- Opening Delimiter -

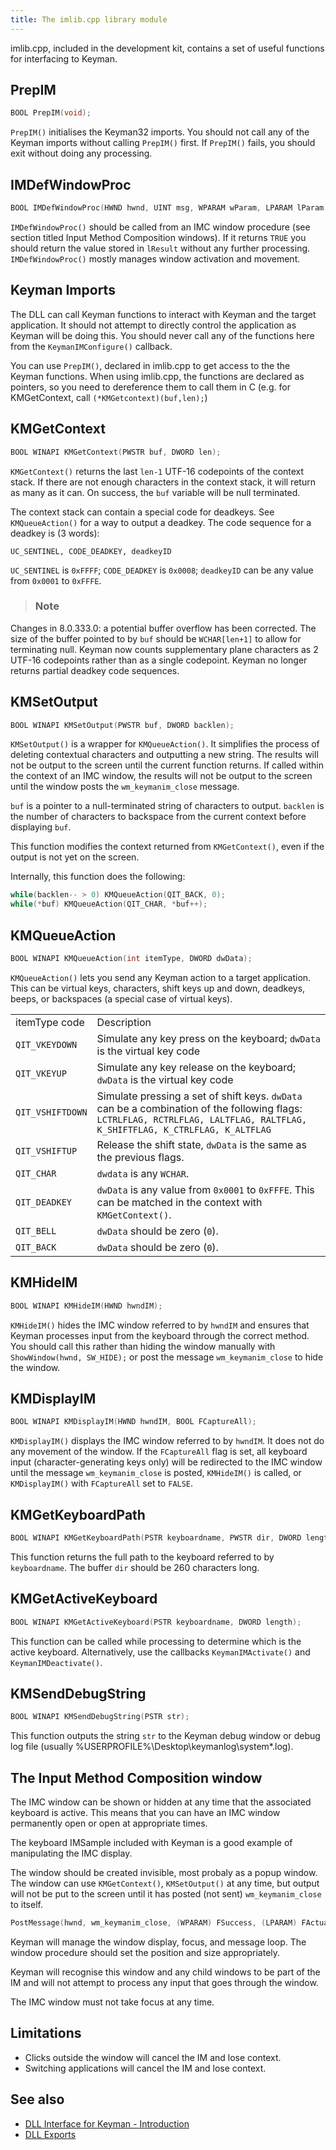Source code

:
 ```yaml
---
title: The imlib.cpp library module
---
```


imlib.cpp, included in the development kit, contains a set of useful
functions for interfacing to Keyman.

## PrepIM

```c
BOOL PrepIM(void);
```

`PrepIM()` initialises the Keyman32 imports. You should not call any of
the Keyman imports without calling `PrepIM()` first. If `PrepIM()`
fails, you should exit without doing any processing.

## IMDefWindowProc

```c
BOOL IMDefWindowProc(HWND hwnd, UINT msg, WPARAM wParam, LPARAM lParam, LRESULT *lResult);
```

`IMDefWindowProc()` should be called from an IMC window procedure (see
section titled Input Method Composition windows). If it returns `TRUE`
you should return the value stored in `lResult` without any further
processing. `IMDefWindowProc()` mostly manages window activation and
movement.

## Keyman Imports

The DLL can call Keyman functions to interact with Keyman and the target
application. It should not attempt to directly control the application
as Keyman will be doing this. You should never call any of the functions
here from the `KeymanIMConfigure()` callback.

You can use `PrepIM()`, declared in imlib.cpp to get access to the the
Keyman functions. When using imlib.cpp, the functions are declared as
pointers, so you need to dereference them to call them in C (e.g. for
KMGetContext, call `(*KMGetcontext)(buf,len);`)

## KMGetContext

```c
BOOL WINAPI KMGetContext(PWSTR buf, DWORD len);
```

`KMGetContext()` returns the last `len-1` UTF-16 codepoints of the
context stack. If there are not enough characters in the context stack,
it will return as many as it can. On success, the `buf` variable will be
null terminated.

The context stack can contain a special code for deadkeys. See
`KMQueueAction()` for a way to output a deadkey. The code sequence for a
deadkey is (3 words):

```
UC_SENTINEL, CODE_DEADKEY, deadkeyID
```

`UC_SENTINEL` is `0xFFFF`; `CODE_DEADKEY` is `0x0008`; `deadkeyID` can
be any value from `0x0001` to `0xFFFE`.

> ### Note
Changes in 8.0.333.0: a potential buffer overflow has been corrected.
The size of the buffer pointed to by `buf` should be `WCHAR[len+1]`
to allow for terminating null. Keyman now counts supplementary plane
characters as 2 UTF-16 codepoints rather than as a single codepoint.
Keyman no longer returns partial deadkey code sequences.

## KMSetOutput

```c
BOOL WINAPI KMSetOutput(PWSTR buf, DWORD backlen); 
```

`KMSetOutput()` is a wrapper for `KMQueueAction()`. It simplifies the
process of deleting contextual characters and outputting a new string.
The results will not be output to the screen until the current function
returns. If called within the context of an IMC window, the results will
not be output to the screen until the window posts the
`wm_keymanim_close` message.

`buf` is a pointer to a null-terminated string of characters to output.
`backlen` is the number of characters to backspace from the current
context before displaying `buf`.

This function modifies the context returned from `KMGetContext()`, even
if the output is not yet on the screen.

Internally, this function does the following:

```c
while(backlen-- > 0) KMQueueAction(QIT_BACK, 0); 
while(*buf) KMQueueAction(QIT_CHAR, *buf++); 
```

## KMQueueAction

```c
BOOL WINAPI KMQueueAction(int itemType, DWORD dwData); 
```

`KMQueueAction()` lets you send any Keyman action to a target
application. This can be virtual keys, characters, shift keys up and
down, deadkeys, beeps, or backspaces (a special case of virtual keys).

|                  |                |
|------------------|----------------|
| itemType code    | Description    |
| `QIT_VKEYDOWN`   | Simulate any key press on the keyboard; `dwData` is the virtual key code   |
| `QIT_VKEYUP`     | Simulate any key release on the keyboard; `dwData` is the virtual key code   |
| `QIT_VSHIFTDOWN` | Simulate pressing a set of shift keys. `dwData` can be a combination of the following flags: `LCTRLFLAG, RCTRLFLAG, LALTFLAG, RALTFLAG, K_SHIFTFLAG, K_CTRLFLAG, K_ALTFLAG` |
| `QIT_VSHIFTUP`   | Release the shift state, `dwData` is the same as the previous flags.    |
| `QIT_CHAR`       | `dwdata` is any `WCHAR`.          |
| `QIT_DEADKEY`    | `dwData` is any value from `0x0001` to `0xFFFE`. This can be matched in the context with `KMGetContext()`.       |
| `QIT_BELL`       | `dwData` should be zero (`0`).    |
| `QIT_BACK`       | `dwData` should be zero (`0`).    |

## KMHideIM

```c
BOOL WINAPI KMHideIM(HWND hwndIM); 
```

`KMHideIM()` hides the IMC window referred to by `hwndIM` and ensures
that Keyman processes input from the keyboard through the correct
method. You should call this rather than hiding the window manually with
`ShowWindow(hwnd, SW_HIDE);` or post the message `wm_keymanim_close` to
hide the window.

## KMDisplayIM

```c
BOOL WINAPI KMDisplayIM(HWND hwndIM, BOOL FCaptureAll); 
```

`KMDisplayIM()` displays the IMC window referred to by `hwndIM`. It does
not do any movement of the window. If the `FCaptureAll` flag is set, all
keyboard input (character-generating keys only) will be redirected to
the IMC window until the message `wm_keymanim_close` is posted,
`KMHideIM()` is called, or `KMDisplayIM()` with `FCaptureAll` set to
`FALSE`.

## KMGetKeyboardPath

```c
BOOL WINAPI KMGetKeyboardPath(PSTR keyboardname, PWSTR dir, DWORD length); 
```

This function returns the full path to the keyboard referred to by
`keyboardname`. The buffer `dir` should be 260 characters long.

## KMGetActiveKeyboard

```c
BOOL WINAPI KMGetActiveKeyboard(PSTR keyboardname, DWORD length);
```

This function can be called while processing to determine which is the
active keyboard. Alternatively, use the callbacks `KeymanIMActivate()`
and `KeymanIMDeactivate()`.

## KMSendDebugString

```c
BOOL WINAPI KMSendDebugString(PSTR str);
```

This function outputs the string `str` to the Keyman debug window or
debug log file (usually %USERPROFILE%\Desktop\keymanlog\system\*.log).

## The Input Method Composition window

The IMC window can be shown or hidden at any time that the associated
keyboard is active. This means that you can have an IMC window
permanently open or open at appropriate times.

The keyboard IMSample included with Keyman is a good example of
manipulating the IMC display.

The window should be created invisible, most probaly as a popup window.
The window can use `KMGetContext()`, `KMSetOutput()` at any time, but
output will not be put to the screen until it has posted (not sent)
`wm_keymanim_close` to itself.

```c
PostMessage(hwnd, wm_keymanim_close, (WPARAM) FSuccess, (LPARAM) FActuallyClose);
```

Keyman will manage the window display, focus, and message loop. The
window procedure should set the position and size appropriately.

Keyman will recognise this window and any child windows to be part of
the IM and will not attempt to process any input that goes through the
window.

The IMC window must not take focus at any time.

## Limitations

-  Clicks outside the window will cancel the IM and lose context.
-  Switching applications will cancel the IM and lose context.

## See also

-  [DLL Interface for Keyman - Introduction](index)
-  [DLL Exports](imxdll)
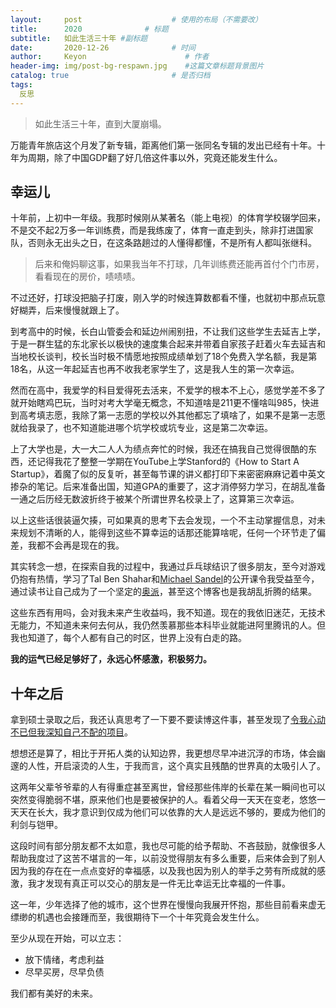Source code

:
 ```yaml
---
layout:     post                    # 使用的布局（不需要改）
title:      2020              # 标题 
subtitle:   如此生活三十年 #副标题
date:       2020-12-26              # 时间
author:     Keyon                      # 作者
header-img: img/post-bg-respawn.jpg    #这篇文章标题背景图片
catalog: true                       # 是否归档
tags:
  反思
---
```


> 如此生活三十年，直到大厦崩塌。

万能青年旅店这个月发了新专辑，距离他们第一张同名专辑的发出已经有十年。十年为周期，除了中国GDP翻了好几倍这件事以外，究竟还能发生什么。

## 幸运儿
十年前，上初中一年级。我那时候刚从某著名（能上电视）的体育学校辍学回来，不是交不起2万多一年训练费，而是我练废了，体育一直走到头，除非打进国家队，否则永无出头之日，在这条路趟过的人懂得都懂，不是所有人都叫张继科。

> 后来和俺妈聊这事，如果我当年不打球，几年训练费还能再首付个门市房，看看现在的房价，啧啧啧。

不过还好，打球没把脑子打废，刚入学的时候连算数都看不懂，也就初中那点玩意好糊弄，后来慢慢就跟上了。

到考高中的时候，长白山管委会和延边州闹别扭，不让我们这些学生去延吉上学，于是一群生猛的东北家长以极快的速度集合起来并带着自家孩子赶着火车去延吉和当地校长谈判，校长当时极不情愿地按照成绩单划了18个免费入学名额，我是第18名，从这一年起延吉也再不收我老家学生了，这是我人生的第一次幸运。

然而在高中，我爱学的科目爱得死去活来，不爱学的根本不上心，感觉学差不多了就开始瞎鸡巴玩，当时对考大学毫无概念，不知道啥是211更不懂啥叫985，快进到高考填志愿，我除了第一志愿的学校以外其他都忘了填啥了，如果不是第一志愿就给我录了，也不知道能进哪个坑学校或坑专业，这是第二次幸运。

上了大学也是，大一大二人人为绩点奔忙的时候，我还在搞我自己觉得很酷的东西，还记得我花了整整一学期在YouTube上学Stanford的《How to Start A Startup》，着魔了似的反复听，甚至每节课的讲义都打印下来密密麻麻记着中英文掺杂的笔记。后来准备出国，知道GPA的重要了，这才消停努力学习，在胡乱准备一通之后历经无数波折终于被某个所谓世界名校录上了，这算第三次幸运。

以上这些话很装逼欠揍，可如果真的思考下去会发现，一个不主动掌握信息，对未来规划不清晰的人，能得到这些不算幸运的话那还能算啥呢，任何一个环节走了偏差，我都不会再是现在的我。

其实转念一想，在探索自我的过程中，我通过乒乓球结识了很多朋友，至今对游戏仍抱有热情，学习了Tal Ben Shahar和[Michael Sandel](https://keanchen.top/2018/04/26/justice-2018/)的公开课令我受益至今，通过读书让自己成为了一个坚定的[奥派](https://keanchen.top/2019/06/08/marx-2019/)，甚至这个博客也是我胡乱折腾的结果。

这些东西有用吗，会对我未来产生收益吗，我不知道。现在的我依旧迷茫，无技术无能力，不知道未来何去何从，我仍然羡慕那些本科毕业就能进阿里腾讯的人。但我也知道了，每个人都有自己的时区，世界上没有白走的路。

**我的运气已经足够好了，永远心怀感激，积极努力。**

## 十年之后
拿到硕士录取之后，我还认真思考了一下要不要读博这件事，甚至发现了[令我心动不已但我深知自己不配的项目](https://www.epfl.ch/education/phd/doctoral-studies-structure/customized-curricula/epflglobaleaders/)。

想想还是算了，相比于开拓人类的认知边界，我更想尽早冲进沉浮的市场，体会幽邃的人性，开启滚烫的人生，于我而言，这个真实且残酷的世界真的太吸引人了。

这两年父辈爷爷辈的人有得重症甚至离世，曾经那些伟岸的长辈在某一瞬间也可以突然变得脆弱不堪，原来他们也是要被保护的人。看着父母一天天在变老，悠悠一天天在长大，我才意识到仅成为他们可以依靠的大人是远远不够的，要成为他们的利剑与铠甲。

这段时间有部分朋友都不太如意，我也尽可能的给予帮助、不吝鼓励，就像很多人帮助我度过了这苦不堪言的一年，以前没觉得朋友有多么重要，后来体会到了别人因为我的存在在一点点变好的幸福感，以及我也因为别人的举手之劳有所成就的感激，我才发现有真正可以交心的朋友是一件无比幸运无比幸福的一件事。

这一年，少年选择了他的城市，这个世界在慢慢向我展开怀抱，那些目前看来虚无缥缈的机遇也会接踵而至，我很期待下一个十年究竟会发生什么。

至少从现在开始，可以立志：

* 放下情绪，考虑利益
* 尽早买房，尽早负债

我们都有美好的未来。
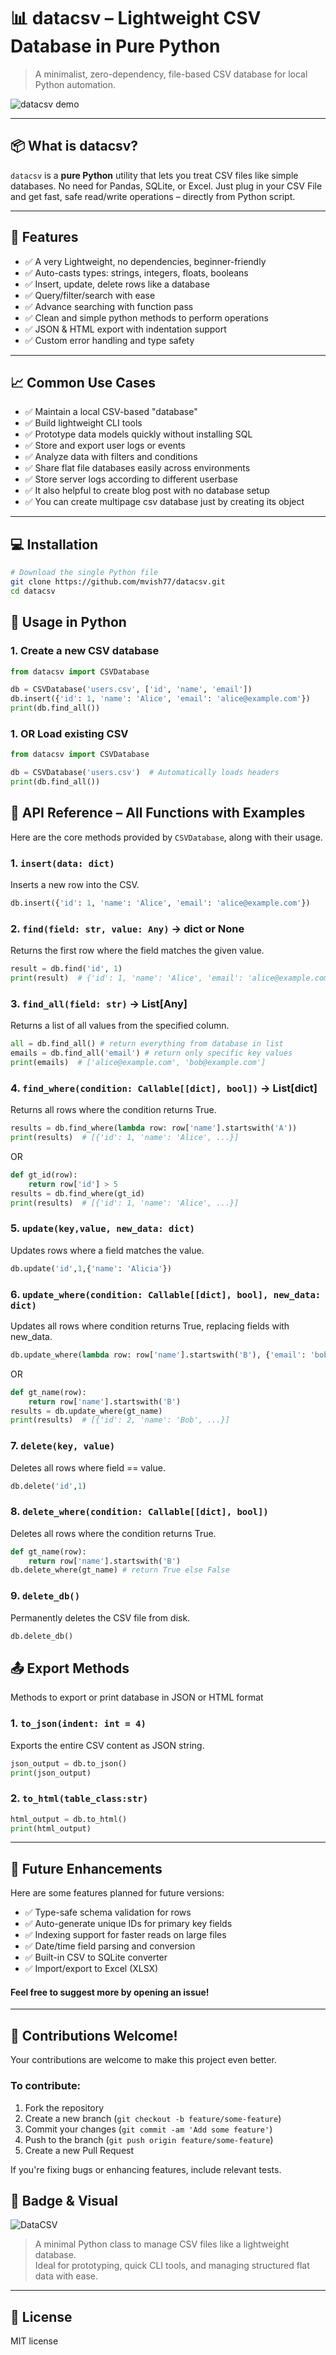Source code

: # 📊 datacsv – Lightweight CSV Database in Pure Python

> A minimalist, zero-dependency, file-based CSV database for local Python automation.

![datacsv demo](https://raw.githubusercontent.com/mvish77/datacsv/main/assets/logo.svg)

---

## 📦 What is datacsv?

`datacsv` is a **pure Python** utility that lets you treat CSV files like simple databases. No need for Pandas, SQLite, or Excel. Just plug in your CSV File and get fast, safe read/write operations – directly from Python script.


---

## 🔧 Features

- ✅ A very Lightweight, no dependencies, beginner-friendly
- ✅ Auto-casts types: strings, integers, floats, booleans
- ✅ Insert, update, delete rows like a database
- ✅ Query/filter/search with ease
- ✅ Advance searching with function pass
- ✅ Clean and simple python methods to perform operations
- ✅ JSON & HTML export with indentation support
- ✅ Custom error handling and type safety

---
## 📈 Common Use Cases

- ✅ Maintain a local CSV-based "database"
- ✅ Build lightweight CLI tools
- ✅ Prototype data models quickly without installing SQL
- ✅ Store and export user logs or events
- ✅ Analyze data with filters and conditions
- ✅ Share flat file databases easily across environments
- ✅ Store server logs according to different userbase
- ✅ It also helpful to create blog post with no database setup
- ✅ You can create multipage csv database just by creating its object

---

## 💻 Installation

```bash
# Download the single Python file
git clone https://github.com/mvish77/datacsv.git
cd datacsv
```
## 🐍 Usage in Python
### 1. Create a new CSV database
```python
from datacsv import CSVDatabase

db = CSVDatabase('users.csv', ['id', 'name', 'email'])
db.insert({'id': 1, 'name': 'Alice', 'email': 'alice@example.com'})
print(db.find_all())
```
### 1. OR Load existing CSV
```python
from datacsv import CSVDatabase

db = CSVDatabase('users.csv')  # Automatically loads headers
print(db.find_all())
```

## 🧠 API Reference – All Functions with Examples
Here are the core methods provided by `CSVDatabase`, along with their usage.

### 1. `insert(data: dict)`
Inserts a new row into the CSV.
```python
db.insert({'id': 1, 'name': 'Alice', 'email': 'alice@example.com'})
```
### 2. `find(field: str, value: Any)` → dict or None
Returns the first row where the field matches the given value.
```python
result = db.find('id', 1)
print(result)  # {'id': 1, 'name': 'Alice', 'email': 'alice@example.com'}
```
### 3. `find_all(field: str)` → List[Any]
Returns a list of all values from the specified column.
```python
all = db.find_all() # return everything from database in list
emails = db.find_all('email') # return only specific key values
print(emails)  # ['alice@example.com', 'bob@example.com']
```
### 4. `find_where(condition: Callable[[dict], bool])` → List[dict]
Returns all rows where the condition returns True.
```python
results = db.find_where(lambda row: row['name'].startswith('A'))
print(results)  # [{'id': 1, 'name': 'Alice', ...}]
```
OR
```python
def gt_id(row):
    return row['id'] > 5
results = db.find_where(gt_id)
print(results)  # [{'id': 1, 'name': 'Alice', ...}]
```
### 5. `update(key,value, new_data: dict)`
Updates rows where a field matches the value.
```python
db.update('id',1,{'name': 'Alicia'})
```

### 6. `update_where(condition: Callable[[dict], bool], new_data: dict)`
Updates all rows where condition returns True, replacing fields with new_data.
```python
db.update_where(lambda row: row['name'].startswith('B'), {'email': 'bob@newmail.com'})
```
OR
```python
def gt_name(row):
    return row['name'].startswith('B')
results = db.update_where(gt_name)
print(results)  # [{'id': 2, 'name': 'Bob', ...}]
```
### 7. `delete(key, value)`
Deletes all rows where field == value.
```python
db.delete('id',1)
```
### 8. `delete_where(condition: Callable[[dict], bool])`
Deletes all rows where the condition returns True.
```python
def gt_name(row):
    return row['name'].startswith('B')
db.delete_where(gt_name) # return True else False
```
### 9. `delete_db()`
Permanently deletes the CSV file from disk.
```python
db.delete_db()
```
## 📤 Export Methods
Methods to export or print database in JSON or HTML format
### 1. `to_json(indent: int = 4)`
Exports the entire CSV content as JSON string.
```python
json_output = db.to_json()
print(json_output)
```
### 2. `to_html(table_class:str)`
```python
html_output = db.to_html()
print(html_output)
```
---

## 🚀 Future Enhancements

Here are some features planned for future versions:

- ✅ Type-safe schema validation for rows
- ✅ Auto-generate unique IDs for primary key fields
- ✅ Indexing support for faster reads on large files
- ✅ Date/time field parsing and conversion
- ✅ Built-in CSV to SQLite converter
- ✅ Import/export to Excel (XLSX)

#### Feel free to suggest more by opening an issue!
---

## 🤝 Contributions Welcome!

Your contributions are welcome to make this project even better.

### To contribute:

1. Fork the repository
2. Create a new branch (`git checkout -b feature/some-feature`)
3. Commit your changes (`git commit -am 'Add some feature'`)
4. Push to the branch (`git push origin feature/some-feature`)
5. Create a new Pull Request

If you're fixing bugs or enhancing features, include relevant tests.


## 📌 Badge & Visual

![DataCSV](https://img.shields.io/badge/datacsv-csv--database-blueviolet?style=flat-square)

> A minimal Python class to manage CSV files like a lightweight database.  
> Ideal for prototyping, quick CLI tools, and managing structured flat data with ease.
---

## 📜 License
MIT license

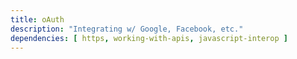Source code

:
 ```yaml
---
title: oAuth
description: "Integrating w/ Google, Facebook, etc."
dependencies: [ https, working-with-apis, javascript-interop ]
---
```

- Closing Delimiter -

• [Your task]: An exact, complete copy of the lines above from the one with "context before displaying" through the one with "any key press" is the whole answer.

• [Result]:
context before displaying `buf`.

This function modifies the context returned from `KMGetContext()`, even
if the output is not yet on the screen.

Internally, this function does the following:

```c
while(backlen-- > 0) KMQueueAction(QIT_BACK, 0); 
while(*buf) KMQueueAction(QIT_CHAR, *buf++); 
```

## KMQueueAction

```c
BOOL WINAPI KMQueueAction(int itemType, DWORD dwData); 
```

`KMQueueAction()` lets you send any Keyman action to a target
application. This can be virtual keys, characters, shift keys up and
down, deadkeys, beeps, or backspaces (a special case of virtual keys).

|                  |                |
|------------------|----------------|
| itemType code    | Description    |
| `QIT_VKEYDOWN`   | Simulate any key press on the keyboard; `dwData` is the virtual key code   |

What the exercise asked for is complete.